Wav2Lip sessions accept wav2lip_postprocess_mode and optional mouth_metadata in session config. When disabled, OmniRT keeps native Wav2Lip output behavior. When enabled, the Wav2Lip runtime can use the supplied mouth polygon to blend the generated mouth region back into the reference frame with lower-lip coverage, feathering, and color matching.

The service default is off. It can be enabled process-wide with:

OMNIRT_WAV2LIP_POSTPROCESS_MODE=1 omnirt serve ...

The enhanced path exposes separate knobs for lower-lip coverage and jaw motion transfer:

OMNIRT_WAV2LIP_LOWER_LIP_DYNAMIC_EXPAND=0.25
OMNIRT_WAV2LIP_ENABLE_JAW_MOTION_BLEND=1
OMNIRT_WAV2LIP_JAW_BLEND_ALPHA=0.22
OMNIRT_WAV2LIP_JAW_MASK_EXPAND_X=0.25
OMNIRT_WAV2LIP_JAW_MASK_EXPAND_Y=0.55

Jaw motion blending is disabled by default so enhanced mouth blending and jaw motion can be A/B tested independently.

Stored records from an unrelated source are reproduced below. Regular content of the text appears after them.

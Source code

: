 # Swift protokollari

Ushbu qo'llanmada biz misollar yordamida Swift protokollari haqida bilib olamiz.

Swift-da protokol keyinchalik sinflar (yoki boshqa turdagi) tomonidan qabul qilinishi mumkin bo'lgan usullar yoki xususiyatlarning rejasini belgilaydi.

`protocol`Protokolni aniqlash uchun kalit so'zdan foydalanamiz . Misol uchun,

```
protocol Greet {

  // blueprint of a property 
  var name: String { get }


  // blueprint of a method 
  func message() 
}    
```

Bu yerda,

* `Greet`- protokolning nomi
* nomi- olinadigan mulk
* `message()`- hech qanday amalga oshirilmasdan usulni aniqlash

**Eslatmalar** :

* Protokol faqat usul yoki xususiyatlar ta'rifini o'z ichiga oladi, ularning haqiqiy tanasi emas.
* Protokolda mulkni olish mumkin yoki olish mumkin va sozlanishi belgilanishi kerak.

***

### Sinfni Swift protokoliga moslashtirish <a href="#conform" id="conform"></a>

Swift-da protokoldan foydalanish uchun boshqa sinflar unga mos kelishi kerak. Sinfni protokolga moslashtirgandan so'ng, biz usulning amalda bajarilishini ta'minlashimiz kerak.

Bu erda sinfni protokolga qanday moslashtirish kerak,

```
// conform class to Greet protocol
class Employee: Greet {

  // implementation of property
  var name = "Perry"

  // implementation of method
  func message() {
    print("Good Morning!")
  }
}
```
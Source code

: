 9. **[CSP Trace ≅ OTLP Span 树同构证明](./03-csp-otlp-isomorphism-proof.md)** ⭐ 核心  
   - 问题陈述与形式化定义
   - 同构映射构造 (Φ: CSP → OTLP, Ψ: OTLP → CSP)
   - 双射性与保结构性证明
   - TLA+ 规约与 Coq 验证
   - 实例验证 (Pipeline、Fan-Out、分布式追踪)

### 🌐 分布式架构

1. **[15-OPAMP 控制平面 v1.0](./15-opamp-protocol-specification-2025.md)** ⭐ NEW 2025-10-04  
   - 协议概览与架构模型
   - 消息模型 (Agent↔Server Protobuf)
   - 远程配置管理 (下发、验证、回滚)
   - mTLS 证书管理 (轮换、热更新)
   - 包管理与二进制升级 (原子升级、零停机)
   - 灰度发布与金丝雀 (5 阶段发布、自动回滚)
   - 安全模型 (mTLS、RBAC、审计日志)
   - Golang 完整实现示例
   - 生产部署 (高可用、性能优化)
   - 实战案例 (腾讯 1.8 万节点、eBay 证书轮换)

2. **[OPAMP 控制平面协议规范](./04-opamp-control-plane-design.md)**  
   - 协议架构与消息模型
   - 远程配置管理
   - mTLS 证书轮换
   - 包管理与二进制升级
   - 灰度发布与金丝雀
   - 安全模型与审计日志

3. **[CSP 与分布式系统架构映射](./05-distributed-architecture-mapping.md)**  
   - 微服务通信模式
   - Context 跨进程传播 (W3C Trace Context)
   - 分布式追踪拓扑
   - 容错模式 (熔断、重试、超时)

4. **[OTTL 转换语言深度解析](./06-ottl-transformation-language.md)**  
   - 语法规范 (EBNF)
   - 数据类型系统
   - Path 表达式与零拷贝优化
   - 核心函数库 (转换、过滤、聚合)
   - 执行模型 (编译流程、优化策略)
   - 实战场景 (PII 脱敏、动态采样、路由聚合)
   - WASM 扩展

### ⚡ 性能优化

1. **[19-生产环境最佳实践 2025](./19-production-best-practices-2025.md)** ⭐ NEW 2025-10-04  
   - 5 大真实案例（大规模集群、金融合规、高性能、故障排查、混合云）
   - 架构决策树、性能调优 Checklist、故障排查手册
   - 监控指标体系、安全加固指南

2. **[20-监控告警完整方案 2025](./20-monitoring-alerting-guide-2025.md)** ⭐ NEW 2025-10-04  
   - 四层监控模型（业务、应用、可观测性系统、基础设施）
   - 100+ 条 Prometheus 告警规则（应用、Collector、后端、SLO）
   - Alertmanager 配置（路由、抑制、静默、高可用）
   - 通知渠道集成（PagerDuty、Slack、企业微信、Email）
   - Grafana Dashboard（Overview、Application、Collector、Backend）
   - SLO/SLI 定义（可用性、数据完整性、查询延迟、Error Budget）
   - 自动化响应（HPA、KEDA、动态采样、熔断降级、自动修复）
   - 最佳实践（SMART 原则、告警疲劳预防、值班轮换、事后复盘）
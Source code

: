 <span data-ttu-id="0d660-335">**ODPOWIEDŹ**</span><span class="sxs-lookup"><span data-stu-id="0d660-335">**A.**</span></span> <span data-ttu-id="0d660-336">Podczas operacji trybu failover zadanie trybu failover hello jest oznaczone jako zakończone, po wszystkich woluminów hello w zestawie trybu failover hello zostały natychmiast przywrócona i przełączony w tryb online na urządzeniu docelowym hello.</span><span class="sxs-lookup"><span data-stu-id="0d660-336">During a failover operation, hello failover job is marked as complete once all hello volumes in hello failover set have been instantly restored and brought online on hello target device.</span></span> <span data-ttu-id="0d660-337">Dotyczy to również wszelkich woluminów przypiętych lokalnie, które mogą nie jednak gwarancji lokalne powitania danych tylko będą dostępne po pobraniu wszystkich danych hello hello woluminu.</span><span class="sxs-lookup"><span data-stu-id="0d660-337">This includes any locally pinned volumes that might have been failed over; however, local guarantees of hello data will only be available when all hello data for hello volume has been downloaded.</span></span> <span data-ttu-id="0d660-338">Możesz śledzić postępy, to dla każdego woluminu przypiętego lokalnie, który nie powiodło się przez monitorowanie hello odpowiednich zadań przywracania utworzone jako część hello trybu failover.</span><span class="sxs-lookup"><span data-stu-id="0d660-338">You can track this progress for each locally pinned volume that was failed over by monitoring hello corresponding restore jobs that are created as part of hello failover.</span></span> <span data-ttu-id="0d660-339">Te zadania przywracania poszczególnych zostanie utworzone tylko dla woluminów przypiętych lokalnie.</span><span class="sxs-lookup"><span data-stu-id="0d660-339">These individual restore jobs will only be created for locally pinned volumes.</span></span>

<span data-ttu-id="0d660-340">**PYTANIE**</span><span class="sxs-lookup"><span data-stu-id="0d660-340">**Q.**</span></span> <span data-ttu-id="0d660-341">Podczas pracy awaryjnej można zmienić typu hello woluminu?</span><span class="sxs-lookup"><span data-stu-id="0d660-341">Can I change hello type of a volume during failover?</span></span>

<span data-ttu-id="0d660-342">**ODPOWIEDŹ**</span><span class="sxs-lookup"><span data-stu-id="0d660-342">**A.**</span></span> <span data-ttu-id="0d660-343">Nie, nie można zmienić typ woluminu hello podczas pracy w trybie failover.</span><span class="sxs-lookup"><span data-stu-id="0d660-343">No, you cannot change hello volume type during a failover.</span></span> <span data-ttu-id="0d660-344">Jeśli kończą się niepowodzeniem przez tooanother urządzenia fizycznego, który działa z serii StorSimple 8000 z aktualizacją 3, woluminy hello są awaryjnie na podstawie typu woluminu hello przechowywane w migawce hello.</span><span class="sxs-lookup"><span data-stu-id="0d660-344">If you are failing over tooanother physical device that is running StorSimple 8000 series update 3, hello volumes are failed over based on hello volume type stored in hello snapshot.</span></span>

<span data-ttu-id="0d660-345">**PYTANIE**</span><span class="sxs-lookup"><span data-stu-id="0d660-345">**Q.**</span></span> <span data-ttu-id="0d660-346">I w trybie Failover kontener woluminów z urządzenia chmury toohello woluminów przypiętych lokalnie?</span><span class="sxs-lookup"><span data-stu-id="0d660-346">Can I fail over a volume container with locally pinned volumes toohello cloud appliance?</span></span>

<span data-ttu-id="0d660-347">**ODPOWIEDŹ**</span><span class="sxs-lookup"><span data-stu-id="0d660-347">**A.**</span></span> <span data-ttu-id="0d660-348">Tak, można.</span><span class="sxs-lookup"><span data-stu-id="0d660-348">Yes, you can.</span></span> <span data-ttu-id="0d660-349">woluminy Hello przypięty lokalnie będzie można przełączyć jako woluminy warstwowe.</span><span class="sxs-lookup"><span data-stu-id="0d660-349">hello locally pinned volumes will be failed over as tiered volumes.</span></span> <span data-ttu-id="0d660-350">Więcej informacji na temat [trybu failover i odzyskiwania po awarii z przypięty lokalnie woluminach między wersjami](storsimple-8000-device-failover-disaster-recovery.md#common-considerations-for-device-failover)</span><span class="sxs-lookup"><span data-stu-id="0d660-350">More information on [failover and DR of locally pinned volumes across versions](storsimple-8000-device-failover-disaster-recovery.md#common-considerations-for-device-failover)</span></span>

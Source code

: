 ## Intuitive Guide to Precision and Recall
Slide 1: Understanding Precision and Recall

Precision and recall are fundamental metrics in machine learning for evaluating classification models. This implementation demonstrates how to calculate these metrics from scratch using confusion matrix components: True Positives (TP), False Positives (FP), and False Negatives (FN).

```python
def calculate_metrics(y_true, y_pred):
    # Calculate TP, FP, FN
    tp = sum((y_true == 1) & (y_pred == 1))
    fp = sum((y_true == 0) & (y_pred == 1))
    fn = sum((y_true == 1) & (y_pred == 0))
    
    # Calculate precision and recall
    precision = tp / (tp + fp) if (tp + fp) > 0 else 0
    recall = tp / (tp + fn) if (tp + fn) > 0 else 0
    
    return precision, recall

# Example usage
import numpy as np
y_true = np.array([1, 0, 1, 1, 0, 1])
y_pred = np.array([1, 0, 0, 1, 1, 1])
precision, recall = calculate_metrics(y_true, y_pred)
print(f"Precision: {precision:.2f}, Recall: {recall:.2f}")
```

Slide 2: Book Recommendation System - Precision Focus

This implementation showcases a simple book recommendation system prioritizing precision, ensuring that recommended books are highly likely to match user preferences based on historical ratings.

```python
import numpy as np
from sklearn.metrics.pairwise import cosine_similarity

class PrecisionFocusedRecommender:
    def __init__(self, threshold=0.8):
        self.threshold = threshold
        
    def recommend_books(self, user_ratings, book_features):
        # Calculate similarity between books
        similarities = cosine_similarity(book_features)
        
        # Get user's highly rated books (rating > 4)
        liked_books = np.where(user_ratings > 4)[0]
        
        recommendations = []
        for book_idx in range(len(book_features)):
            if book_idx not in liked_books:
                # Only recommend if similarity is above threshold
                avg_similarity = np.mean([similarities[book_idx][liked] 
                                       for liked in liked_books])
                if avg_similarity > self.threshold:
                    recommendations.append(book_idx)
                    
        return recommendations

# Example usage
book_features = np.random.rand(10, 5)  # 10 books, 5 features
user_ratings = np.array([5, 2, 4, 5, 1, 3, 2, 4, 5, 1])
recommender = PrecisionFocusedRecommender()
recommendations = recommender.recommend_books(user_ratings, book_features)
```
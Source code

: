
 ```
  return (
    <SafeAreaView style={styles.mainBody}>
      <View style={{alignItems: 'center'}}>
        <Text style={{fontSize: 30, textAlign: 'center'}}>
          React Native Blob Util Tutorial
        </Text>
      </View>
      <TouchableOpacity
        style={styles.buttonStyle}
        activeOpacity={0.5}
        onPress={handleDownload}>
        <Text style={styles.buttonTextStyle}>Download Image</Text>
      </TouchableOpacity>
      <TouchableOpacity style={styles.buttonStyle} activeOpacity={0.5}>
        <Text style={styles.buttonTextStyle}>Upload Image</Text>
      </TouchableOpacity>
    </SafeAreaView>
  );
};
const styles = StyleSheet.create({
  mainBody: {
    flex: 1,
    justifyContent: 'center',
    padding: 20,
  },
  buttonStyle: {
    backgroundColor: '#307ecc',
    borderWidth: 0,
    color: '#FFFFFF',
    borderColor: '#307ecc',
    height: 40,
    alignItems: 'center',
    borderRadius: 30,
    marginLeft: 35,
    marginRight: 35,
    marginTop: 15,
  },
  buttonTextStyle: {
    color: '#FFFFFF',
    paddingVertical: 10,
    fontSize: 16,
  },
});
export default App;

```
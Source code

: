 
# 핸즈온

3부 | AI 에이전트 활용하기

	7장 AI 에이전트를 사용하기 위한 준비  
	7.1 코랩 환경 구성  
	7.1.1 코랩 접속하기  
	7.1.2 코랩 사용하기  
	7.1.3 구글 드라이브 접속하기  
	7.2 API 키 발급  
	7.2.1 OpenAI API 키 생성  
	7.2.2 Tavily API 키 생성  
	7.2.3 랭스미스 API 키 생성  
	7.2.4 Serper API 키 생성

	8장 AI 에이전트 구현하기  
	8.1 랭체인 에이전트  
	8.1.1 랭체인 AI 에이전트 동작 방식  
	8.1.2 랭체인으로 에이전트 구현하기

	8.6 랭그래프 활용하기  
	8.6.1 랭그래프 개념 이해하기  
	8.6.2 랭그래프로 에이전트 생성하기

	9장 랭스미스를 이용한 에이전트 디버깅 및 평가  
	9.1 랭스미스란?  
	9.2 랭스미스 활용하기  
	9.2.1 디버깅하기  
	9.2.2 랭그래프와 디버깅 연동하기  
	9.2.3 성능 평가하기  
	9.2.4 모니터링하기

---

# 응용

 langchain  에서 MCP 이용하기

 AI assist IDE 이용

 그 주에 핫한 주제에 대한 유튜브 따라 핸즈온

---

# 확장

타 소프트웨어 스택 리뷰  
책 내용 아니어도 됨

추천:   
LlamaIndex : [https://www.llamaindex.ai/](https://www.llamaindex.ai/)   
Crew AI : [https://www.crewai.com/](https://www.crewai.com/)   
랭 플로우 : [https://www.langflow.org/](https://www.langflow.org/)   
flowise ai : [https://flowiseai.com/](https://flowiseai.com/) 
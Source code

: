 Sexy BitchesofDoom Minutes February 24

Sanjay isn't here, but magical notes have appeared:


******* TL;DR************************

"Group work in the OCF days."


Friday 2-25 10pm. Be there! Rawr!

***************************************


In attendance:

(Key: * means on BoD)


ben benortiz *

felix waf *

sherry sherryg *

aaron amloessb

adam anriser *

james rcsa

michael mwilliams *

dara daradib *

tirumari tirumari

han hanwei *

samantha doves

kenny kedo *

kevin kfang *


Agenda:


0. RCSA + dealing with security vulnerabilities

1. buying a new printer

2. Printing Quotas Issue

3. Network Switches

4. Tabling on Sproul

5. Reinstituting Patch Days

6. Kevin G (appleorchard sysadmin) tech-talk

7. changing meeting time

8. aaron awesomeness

OpenTalking-compatible clients may also send the same fields in the init message to /v1/audio2video/wav2lip.

Audio and video chunks¶

Send audio:

b"AUDI" + pcm_s16le

The server sends a metrics event, then a video binary payload:

{"type": "metrics", "chunk_index": 1, "infer_ms": 0, "encode_ms": 0}

b"VIDX" + uint32(frame_count) + repeated(uint32(jpeg_len) + jpeg_bytes)

Control messages¶

{"type": "session.cancel"}
{"type": "session.close"}
{"type": "ping"}

Runtime 模式¶

v1 endpoint 保持 wire contract 稳定，不同部署可以选择不同 runtime：

模式	选择方式	说明
`fake`	默认，或 `OMNIRT_REALTIME_AVATAR_RUNTIME=fake`	为协议测试和 CPU-stub demo 输出确定性 JPEG chunk
`proxy`	`OMNIRT_REALTIME_AVATAR_RUNTIME=proxy` + `OMNIRT_AVATAR_FLASHTALK_WS_URL`	把 FlashTalk-compatible 路由转发到已有 WebSocket 服务
`resident`	`OMNIRT_REALTIME_AVATAR_RUNTIME=resident`	通过 OmniRT resident `soulx-flashtalk-14b` 执行路径渲染 chunk

GET /v1/audio2video/models 会返回 fallback_runtime、proxy 或 resident_runtime，客户端可以据此区分协议测试模式和真实模型后端。